Youth and Adults Work Together to Create Milton Town School District Equity Policy
Milton High School, Milton, VT
By: Christie Howell (UP Program Associate)
“Short, shy, and shallow.” These are the words Wilmer Chavarria, Director of Equity and Education Support Systems, uses to describe the school equity policies he researched when he was tasked with creating one for the Milton Town School District. Chavarria collected a number of policies, and “looked to find major themes and unique aspects, but saw quickly that they were useless.” What was missing, he says, were the voices of multiple stakeholders, which made the policies seem shallow and inauthentic. Over the past few months, Chavarria has been meeting with Milton students, parents, teachers, and staff to ensure that their policy is more than just words, that it instills a sense of belonging that is integral to the fabric of the school district.
Chavarria’s previous work as an English teacher and administrator in both New Mexico and southern Vermont led him to seek a second master’s degree in educational policy and management. While in this program, he learned more about systems, and began to see that school policy work could be both exciting and incredibly impactful, particularly within the context of the COVID-19 pandemic and the country’s racial reckoning. He decided that he wanted to do district-level work in education, and when he was offered the Milton equity director position, he knew that it was the perfect role for him, in that he could “focus on both equity and systems.”

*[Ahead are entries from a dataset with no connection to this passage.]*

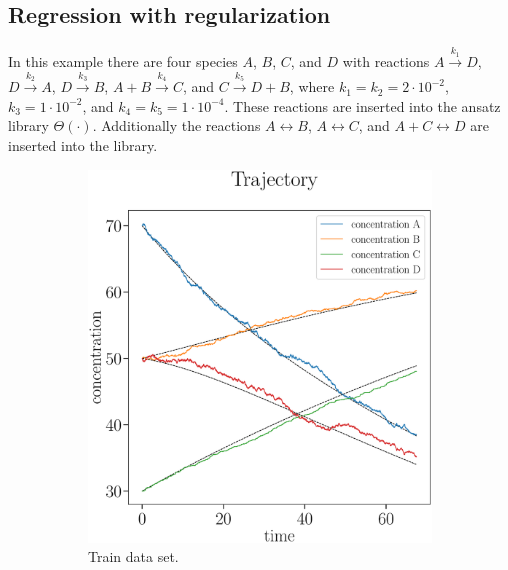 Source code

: \documentclass[oneside, abstracton, titlepage]{scrartcl}
\begin{document}
	\subsection{Regression with regularization}
	\label{sec:ex2}
	In this example there are four species $A$, $B$, $C$, and $D$ with reactions $A\xrightarrow{k_1}D$, $D\xrightarrow{k_2}A$, $D\xrightarrow{k_3}B$, $A+B\xrightarrow{k_4}C$, and $C\xrightarrow{k_5}D+B$, where $k_1=k_2=2\cdot 10^{-2}$, $k_3 = 1\cdot 10^{-2}$, and $k_4=k_5=1\cdot 10^{-4}$. These reactions are inserted into the ansatz library $\Theta (\cdot)$. Additionally the reactions $A\leftrightarrow B$, $A\leftrightarrow C$, and $A+C\leftrightarrow D$ are inserted into the library.
	
	\begin{figure}
		\centering
		\begin{subfigure}[b]{.45\textwidth}
			\includegraphics[width=\textwidth]{./figures_tex/cv_concentrations_train}
			\caption{Train data set.}
		\end{subfigure}
		~
		\begin{subfigure}[b]{.45\textwidth}

\end{subfigure}
\end{figure}
\end{document}
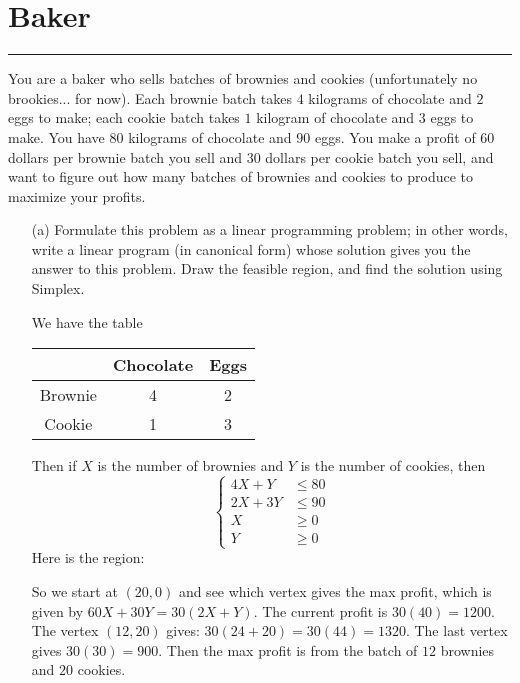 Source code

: \documentclass{article}
\begin{document}
\newpage
\section*{Baker}
\hrule

You are a baker who sells batches of brownies and cookies (unfortunately no brookies... for now). Each brownie batch takes $4$ kilograms of chocolate and $2$ eggs to make; each cookie batch takes $1$ kilogram of chocolate and $3$ eggs to make. You have $80$ kilograms of chocolate and $90$ eggs. You make a profit of $60$ dollars per brownie batch you sell and $30$ dollars per cookie batch you sell, and want to figure out how many batches of brownies and cookies to produce to maximize your profits.
    \begin{itemize}
        \item [(a)] Formulate this problem as a linear programming problem; in other words, write a linear program (in canonical form) whose solution gives you the answer to this problem. Draw the feasible region, and find the solution using Simplex.
            \begin{answer}
                We have the table
                    \begin{center}
                        \begin{tabular}{ c c c }
                            \hline         & Chocolate & Eggs \\
                            \hline Brownie & 4         & 2    \\
                            \hline Cookie  & 1         & 3      
                        \end{tabular}
                    \end{center}
                Then if $X$ is the number of brownies and $Y$ is the number of cookies, then
                    \begin{equation*}
                        \begin{cases}
                            4X + Y &\leq 80  \\
                            2X + 3Y &\leq 90 \\
                            X & \geq 0 \\
                            Y & \geq 0
                        \end{cases}
                    \end{equation*}
                Here is the region:
                    \begin{fixedfigure}
                    \end{fixedfigure}
                So we start at $(20, 0)$ and see which vertex gives the max profit, which is given by $60X + 30Y = 30(2X + Y)$. The current profit is $30(40) = 1200$. The vertex $(12, 20)$ gives: $30(24 + 20) = 30(44) = 1320$. The last vertex gives $30(30) = 900$. Then the max profit is from the batch of $12$ brownies and $20$ cookies.
            \end{answer}


\end{itemize}
\end{document}
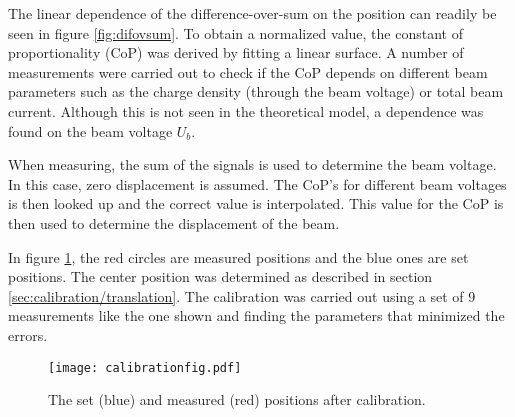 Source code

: The linear dependence of the difference-over-sum on the position can readily be seen in figure \ref{fig:difovsum}. To obtain a normalized value, the constant of proportionality (CoP) was derived by fitting a linear surface.
A number of measurements were carried out to check if the CoP depends on different beam parameters such as the charge density (through the beam voltage) or total beam current. Although this is not seen in the theoretical model, a dependence was found on the beam voltage $U_b$.

When measuring, the sum of the signals is used to determine the beam voltage. In this case, zero displacement is assumed. The CoP's for different beam voltages is then looked up and the correct value is interpolated. This value for the CoP is then used to determine the displacement of the beam.

In figure \ref{fig:calfig}, the red circles are measured positions and the blue ones are set positions. The center position was determined as described in section \ref{sec:calibration/translation}. The calibration was carried out using a set of 9 measurements like the one shown and finding the parameters that minimized the errors.

\begin{figure}[H]
\centering
\texttt{[image: calibrationfig.pdf]}
\caption{The set (blue) and measured (red) positions after calibration.}
\label{fig:calfig}
\end{figure} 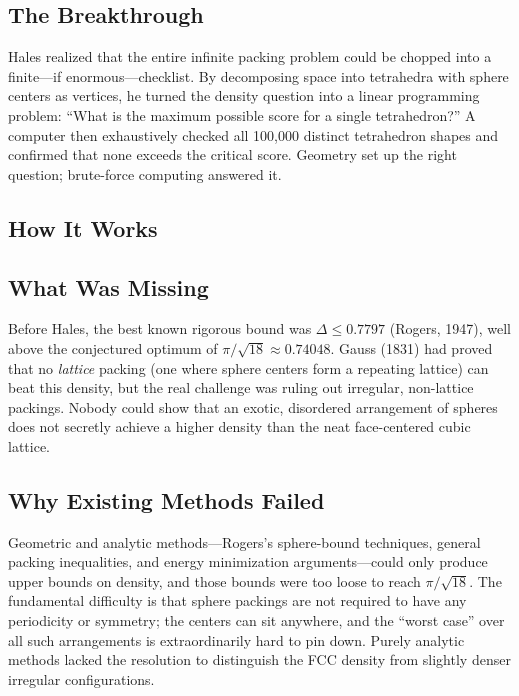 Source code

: \subsection{The Breakthrough}
Hales realized that the entire infinite packing problem could be chopped into a finite---if enormous---checklist. By decomposing space into tetrahedra with sphere centers as vertices, he turned the density question into a linear programming problem: ``What is the maximum possible score for a single tetrahedron?'' A computer then exhaustively checked all 100,000 distinct tetrahedron shapes and confirmed that none exceeds the critical score. Geometry set up the right question; brute-force computing answered it.

\subsection{How It Works}

\subsection{What Was Missing}
Before Hales, the best known rigorous bound was $\Delta \leq 0.7797$ (Rogers, 1947), well above the conjectured optimum of $\pi/\sqrt{18} \approx 0.74048$. Gauss (1831) had proved that no \emph{lattice} packing (one where sphere centers form a repeating lattice) can beat this density, but the real challenge was ruling out irregular, non-lattice packings. Nobody could show that an exotic, disordered arrangement of spheres does not secretly achieve a higher density than the neat face-centered cubic lattice.

\subsection{Why Existing Methods Failed}
Geometric and analytic methods---Rogers's sphere-bound techniques, general packing inequalities, and energy minimization arguments---could only produce upper bounds on density, and those bounds were too loose to reach $\pi/\sqrt{18}$. The fundamental difficulty is that sphere packings are not required to have any periodicity or symmetry; the centers can sit anywhere, and the ``worst case'' over all such arrangements is extraordinarily hard to pin down. Purely analytic methods lacked the resolution to distinguish the FCC density from slightly denser irregular configurations.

Before he began working on the equity policy, Milton Town School District did not have one, and Chavarria saw the absence as a benefit, in that he could start from the ground up. As he began drafting the policy, he reached out to many community members, including students, for their input. In November, he met with the team of youth who are working with UP for Learning on increasing equity at the school, and asked them to read and review the draft. He broke the policy up into sections, and then gave the sections to small groups, asking students to consider what aspects they would keep, what they would take out, and what they would change. He has also recruited youth from the equity team to present the final draft of the policy with him to the school board, which will happen after the board has completed their budget meetings for the year. Chavarria says that he will give the students choices as to which parts of the policy they wish to present, as it will help him see what issues they care most about, and help him refine the policy further.
Erin Lemieux, an 11th grader who has volunteered to present alongside Chavarria at the board meeting, says that she would like to foster “inclusion of everyone, [and] respect towards everyone” as well as ensure that “we can have different opinions, but can agree to disagree.” She notes that in some settings, “adults oppress youth’s ability to speak [their] minds,” and that is why it is important for her and other students to be a part of the drafting process. Perrin Dulmer, a 10th grader, agreed with Erin, stating that “youth are the ones experiencing school first-hand,” and that they bring a different perspective than teachers. She is most interested in improving the school’s rules around hazing, harassment, and bullying, stating that she would like to see a discipline process that is less biased.
Chavarria also says that a great deal of valuable information can come from administrators, who “have a unique privilege and power in the fact that they get to be there in moments of extremes,” particularly when a student pushes back against the system. “If a student is angry, there is truth there,” he says, “and it’s important for administrators to listen.” In addition to working with the students on the equity team, Chavarria has also visited classrooms and club meetings to sit in on conversations and ask questions as, he says, “the ultimate recipient is the student. It makes no sense to just have adults [create the policy], telling ourselves what we want to hear.” He says that the most powerful part of his process has been hearing what students say to each other in informal environments, ones that aren't specifically designed to gather information for the policy. When he asks students questions about their experiences at school, they are happy to share, and Chavarria commends Milton for creating a culture where youth feel like adults will do something about the issues that they bring up. “There is a generalized culture of listening and action when students speak,” he notes.
Chavarria is excited to partner with other districts in Vermont to share ideas and create solidarity. He would love to see schools working together as an educational collective, rather than as a single school or district. Chavarria also encourages schools to throw out the models of other equity policies, and to create their own, saying that doing so will “make it happen, and not in a way that imitates, but is yours. If you look at a model and just use that, it won’t be authentic and there won’t be commitment.” Ultimately, he says, he would love to embed equity into every aspect of school, so much so that a policy becomes unnecessary. “If we do not understand that everything that we do–food, recreation, environment, budget– is equity,” he says, “then we are missing the point. We need to foment a culture of equity without even saying it. Providing a student with quality education is the ultimate fulfillment of justice.”